> PROBLEM REQUIREMENTS
Check each line of the material for the string "subspace", and copy the lines that have it.
====================
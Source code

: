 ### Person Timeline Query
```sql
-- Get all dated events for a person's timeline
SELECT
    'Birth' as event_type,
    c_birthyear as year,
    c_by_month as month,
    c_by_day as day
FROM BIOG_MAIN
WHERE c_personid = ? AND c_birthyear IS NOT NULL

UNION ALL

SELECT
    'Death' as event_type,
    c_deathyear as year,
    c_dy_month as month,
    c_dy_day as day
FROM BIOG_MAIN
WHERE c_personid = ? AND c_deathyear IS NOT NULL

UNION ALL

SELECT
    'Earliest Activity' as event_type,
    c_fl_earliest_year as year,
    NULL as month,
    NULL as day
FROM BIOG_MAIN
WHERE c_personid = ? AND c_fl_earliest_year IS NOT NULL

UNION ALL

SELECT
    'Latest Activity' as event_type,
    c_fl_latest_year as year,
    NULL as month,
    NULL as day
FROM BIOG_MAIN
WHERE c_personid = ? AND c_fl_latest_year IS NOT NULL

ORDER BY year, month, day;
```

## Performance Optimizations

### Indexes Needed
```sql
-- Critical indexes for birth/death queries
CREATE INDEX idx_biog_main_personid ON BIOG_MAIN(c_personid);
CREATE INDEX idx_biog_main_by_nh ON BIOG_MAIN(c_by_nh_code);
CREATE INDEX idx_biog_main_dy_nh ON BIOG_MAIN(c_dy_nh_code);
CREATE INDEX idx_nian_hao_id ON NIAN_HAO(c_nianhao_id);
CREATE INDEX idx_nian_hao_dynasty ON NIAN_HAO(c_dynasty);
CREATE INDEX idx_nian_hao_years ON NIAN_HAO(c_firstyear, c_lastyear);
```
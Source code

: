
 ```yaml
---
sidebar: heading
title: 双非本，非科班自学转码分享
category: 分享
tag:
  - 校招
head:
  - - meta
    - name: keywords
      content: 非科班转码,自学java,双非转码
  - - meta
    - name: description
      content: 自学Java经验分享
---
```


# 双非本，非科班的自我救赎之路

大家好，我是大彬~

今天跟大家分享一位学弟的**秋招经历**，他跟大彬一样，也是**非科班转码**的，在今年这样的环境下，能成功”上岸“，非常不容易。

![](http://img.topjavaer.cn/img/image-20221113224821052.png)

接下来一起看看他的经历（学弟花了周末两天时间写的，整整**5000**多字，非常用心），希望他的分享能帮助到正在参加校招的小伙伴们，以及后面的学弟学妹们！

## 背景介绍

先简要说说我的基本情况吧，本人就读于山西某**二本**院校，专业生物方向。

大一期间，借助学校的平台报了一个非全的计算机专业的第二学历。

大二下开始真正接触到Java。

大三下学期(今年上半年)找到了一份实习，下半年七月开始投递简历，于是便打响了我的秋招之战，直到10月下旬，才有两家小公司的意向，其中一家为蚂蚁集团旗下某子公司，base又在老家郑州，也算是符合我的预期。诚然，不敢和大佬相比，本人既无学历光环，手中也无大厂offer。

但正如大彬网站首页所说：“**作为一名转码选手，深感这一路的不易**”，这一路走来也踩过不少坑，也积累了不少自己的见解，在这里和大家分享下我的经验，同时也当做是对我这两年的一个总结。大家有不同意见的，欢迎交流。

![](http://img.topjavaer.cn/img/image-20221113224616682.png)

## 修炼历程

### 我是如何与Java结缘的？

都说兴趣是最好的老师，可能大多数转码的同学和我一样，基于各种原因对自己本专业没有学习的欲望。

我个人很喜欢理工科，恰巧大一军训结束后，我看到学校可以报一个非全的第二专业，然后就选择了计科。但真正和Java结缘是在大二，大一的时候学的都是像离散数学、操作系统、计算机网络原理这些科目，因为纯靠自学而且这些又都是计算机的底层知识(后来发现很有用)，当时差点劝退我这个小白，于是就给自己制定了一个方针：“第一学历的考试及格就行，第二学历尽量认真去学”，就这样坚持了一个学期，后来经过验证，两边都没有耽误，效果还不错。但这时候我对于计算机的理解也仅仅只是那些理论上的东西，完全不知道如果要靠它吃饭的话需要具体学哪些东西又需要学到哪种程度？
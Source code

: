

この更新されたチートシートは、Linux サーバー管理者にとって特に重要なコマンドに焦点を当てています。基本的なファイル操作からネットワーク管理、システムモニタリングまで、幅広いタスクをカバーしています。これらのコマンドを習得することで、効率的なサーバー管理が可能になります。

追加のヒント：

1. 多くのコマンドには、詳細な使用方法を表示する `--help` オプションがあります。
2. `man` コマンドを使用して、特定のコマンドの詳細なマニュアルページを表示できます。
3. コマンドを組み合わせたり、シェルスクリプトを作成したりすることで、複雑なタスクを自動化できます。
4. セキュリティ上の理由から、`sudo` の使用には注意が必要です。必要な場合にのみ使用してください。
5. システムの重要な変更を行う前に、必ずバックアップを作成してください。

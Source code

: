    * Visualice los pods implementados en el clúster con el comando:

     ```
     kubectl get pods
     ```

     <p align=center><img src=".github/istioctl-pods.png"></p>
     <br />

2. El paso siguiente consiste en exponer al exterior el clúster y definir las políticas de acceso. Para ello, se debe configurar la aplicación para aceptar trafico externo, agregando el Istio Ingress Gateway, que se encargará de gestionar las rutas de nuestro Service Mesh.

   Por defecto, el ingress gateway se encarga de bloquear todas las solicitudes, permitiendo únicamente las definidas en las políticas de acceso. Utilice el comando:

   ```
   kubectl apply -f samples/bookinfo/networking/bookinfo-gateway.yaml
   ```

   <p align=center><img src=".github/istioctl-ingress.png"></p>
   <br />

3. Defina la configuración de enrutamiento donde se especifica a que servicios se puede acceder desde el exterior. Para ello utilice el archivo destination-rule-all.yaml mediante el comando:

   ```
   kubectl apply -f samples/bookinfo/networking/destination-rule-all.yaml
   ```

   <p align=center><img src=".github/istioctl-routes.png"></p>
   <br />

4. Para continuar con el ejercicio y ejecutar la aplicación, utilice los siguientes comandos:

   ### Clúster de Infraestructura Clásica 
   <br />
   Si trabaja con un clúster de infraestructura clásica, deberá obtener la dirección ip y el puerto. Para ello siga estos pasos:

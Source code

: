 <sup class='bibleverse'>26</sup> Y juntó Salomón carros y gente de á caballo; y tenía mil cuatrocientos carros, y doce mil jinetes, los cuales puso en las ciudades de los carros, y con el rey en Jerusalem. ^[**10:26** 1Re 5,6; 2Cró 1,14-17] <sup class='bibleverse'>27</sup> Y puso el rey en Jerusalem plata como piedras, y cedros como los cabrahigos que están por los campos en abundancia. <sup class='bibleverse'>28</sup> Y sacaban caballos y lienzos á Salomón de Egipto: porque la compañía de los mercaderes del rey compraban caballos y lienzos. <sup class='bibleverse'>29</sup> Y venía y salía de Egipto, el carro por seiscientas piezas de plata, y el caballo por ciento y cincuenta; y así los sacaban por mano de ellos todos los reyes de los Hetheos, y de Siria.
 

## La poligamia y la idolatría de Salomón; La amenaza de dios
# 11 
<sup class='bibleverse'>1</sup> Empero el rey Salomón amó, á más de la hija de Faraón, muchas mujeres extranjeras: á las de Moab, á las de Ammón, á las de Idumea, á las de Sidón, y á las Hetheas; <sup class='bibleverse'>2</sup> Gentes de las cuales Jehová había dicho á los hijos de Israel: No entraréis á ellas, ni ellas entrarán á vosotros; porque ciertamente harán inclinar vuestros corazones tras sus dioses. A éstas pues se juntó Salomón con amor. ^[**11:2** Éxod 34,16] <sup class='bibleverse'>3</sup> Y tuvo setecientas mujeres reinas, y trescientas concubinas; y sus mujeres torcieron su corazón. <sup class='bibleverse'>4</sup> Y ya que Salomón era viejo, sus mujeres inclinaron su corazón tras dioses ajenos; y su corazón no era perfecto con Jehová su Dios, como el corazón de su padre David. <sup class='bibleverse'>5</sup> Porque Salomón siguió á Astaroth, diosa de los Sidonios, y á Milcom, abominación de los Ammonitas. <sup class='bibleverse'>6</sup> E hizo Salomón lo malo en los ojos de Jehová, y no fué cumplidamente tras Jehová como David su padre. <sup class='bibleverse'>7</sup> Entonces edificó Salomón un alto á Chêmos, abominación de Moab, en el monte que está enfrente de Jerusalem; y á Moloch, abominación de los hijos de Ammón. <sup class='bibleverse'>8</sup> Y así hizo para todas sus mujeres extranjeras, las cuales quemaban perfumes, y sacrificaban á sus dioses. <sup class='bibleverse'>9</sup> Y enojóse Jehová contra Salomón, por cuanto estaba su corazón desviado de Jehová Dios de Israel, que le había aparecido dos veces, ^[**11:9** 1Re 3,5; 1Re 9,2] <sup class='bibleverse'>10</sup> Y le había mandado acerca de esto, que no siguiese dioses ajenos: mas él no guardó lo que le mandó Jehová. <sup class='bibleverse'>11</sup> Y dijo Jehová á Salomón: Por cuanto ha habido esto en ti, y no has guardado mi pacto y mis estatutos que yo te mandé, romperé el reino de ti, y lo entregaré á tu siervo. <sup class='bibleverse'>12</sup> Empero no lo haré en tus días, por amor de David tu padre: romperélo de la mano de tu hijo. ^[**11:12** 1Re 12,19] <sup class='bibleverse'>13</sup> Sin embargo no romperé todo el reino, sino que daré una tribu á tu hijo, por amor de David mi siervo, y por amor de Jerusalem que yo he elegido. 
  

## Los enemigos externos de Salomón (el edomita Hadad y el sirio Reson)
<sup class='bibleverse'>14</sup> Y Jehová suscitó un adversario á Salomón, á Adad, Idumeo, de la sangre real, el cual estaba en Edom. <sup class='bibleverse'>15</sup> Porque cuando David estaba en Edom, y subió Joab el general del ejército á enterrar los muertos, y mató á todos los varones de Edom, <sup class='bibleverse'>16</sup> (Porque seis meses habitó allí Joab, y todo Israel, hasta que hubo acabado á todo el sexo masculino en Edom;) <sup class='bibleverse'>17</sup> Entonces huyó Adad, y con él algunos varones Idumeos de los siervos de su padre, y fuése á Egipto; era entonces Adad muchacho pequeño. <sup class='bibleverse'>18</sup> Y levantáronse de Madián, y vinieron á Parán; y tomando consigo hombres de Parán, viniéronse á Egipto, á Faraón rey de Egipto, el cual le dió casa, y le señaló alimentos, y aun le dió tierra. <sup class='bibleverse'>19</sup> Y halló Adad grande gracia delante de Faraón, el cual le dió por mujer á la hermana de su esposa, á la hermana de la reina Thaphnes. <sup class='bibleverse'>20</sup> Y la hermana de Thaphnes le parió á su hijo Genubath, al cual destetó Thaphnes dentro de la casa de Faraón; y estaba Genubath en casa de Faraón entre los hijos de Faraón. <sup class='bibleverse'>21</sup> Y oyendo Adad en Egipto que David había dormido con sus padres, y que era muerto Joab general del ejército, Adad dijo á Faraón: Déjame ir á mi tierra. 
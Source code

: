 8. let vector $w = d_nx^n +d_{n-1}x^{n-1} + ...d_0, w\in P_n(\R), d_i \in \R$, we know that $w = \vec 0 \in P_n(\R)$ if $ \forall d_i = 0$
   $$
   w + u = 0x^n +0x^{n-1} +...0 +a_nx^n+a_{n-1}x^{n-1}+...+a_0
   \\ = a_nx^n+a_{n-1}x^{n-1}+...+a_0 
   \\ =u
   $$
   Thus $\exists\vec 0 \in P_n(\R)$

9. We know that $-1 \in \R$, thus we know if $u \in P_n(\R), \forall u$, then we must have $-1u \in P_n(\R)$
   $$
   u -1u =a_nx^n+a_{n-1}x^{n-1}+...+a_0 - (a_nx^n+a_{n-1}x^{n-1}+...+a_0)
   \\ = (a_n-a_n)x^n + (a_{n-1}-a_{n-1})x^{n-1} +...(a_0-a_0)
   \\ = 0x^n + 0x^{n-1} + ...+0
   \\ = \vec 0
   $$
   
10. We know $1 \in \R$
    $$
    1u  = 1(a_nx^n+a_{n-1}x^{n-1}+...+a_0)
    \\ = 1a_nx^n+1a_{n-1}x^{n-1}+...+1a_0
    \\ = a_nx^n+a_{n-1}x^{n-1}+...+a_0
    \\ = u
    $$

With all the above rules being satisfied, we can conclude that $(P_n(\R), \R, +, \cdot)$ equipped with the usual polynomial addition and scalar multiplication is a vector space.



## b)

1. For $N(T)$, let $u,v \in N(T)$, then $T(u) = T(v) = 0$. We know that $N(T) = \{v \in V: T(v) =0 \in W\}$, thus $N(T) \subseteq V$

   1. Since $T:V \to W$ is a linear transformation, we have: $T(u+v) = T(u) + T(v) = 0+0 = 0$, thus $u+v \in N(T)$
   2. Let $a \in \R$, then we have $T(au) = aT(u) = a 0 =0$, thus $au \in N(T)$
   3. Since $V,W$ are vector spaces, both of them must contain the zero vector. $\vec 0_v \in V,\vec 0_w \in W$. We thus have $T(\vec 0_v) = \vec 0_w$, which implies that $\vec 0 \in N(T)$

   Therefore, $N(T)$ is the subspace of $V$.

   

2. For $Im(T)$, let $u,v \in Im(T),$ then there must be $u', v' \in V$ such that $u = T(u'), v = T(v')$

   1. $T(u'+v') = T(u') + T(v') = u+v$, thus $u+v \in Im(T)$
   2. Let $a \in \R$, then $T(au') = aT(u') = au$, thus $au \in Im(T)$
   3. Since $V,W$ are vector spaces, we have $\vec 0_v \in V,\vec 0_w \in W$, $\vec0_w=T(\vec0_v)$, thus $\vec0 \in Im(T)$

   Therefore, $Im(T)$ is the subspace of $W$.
====================
> OUTPUT OF THE EXERCISE
   Therefore, $N(T)$ is the subspace of $V$.
   Therefore, $Im(T)$ is the subspace of $W$.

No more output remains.